Tool use enables large language models to solve complex tasks through sequences of API calls, yet existing reinforcement learning approaches fail to scale to multi-step composition settings. Outcome-based rewards provide only sparse feedback, while trajectory-supervised rewards depend on annotated reference solutions, penalizing valid alternatives and limiting scalability. We propose TIER: Trajectory-Invariant Execution Rewards, a reward framework that derives supervision directly from function schemas and runtime execution, rather than from reference trajectories. The reward decomposes into format validity, schema adherence, execution success, and answer correctness, providing dense, interpretable sequence-level feedback derived from fine-grained verification of individual steps of tool use.
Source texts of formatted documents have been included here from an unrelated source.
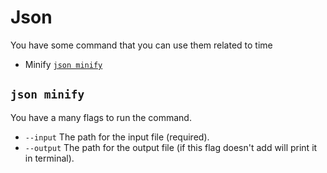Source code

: # Json

You have some command that you can use them related to time
* Minify [`json minify`](#json-minify)

## `json minify`
You have a many flags to run the command.
- `--input` The path for the input file (required).
- `--output` The path for the output file (if this flag doesn't add will print it in terminal).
This design allows any valid execution path to receive credit, naturally supporting multiple solution strategies and adapting to evolving tool interfaces. On DepthBench, a compositional benchmark stratified by depth (1 to 6 steps), TIER achieves >90% accuracy across steps, where trajectory-supervised rewards collapse beyond step-4. We further demonstrate consistent gains on benchmarks like BFCL v3 and NestFUL. Ablation studies confirm that all reward components are necessary, highlighting the importance of multi-level supervision for compositional reasoning.

Editorial analysis

A structured set of objections, weighed in public.

Desk editor's note, referee report, simulated authors' rebuttal, and a circularity audit. Tearing a paper down is the easy half of reading it; the pith above is the substance, this is the friction.

Referee Report

2 major / 2 minor

Summary. The manuscript introduces TIER, a reward framework for reinforcement learning on multi-step tool composition. TIER derives dense, trajectory-invariant supervision directly from function schemas and runtime execution outcomes rather than reference trajectories, decomposing the reward into format validity, schema adherence, execution success, and answer correctness. On the DepthBench benchmark stratified by depth (1–6 steps), TIER reports >90% accuracy across all depths while trajectory-supervised baselines collapse beyond depth 4; consistent gains are also shown on BFCL v3 and NestFUL, with ablations indicating that all four reward components are necessary.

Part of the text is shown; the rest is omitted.